2023 marks the fourth time that the Institute has received the three-year Ecosystem grant from the Bush Foundation.
The Native Nations Institute (NNI) at UArizona’s Udall Center for Studies in Public Policy was awarded a three-year Ecosystem grant from the nonprofit Bush Foundation to support general operations through 2026.
The $450k grant will be paid out to NNI in even increments over the course of the next three years. It also includes an additional $10k in “capacity building funds” so that the institute can “build or increase their skills to work across differences,” according to the Foundation’s website.
This is the fourth consecutive time that NNI has received such an award from the Bush Foundation, with the first Ecosystem grant coming to the Institute in 2016.

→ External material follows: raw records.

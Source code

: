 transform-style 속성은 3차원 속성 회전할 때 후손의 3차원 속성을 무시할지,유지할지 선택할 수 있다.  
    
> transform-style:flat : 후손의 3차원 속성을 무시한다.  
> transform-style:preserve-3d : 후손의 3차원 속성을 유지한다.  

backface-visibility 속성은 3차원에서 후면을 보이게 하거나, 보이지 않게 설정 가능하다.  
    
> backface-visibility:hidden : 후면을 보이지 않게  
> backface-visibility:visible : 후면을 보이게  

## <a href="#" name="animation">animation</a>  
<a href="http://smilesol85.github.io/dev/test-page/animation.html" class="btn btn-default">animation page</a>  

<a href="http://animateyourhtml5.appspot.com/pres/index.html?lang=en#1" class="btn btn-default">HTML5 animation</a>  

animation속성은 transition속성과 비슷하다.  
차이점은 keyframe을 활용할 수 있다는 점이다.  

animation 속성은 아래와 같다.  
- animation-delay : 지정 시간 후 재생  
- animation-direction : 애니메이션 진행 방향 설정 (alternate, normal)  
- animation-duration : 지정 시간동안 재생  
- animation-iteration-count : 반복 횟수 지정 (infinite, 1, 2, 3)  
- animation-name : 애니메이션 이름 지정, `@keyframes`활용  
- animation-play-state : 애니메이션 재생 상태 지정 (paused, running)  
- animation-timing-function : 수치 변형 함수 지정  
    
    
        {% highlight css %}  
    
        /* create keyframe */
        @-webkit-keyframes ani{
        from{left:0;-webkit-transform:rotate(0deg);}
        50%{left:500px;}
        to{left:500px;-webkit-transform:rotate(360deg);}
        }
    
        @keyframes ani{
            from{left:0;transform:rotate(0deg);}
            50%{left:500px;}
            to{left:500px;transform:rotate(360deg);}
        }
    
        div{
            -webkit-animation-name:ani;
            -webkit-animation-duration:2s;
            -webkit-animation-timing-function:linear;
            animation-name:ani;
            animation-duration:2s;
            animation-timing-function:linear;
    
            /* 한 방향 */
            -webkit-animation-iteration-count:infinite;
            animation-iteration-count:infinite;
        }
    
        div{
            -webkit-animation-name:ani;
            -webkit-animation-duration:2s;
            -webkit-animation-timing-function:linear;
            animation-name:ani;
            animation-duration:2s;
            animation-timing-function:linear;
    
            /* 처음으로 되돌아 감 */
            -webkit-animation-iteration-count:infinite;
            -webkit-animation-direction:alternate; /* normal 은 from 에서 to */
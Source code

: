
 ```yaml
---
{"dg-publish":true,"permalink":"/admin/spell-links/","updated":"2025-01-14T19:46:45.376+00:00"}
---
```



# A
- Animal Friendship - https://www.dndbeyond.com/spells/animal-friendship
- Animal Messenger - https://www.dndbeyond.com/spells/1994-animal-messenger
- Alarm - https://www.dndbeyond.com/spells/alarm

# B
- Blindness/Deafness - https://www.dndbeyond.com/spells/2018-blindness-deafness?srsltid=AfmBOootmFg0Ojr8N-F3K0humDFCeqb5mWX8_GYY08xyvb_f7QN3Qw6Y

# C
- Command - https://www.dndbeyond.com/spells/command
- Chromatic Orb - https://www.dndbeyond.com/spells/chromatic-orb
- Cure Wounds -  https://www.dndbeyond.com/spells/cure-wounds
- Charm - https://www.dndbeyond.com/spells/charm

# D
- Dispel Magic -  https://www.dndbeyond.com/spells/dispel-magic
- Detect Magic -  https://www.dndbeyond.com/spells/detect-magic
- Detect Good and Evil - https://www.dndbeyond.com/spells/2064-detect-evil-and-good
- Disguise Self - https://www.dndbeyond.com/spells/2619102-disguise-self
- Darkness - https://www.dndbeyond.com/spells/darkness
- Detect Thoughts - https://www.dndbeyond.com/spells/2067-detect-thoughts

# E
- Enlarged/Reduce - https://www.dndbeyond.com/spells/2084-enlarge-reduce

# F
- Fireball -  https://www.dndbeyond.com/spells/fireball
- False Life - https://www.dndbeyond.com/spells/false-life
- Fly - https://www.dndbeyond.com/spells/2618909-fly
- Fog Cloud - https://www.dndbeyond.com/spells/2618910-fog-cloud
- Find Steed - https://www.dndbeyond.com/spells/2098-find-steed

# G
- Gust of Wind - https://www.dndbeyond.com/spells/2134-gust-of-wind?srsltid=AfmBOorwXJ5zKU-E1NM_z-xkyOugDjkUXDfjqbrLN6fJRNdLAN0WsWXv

According to the Bush Foundation, “Ecosystem grants are awarded by the foundation to provide operating support to organizations that others rely upon to help solve problems in their communities and across our region.” Ecosystem awards are given specifically to organizations that support Native nations to exercise sovereignty; that support schools and educators to move toward student-centered learning; and/or to organizations that support others in using art and culture to solve community problems.
We’re incredibly grateful to have the support of the Bush Foundation as we continue to work to ensure tribes and Native nations in North America are able to exercise their sovereignty and implement proven Native nation building practices.

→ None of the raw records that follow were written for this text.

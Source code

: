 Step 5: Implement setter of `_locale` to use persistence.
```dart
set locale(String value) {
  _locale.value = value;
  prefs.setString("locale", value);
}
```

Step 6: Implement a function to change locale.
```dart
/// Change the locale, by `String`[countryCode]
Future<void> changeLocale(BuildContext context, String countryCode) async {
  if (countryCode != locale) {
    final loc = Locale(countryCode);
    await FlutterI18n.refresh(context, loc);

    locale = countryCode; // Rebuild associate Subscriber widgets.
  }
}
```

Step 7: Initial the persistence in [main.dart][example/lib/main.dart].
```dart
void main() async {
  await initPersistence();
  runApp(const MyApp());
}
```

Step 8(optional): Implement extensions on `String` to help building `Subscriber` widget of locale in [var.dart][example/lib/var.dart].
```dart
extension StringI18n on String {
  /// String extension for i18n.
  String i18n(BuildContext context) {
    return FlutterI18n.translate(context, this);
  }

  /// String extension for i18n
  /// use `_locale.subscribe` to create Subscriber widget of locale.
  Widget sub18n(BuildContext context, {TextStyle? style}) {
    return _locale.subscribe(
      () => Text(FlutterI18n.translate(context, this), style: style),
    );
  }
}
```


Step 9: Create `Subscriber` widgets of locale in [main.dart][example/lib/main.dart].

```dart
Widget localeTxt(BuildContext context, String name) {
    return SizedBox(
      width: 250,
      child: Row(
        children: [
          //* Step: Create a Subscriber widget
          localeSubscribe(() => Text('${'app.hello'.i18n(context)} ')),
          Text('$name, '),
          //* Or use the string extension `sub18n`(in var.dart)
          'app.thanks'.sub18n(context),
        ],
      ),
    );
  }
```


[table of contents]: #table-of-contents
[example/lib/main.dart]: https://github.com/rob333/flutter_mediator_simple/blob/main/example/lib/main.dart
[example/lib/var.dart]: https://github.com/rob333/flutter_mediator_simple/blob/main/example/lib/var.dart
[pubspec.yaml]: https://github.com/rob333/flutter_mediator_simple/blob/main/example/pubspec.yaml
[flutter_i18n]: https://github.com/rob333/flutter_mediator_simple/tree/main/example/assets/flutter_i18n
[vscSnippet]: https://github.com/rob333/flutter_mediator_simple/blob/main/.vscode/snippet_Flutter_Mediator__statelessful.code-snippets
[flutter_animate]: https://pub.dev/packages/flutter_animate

- Joan Timeche, Executive Director, Native Nations Institute
NNI Executive Director Joan Timeche says that the funds will help the Institute continue their work supporting tribes and Native nations across the U.S. – especially those 23 Native nations in the Foundation’s service area of Minnesota, North Dakota and South Dakota – via seminars, educational events and other outreach activities.
“We’re incredibly grateful to have the support of the Bush Foundation as we continue to work to ensure tribes and Native nations in North America are able to exercise their sovereignty and implement proven Native nation building practices,” says Timeche. “Their renewed support demonstrates the Foundation’s commitment to evidence-based Native nation building, further validates our efforts to help strengthen sovereignty throughout Indian Country and will be crucial to seeing that Native nations are able to advance their capacities for self-determination and chart their own courses for the future of their nations and citizens.”
Bush Foundation Grantmaking Director Jackie Statum Allen says that the foundation relishes the opportunity to help organizations that help others. "We are really excited about our 2023 Ecosystem grantees. These grants provide valuable operating funding for organizations," she said. "What makes these grants even more important is that the funding supports the organizations that others find most valuable and critical to the success of their own work. We know problem solving is hard and it can't be done in isolation. We call them Ecosystem organizations because they create the environment needed for organizations and leaders across our region to solve problems across a variety of issues."
NNI will use the funds to support their annual seminar for Tribal professionals and leaders as well as for other Native nation building efforts and education.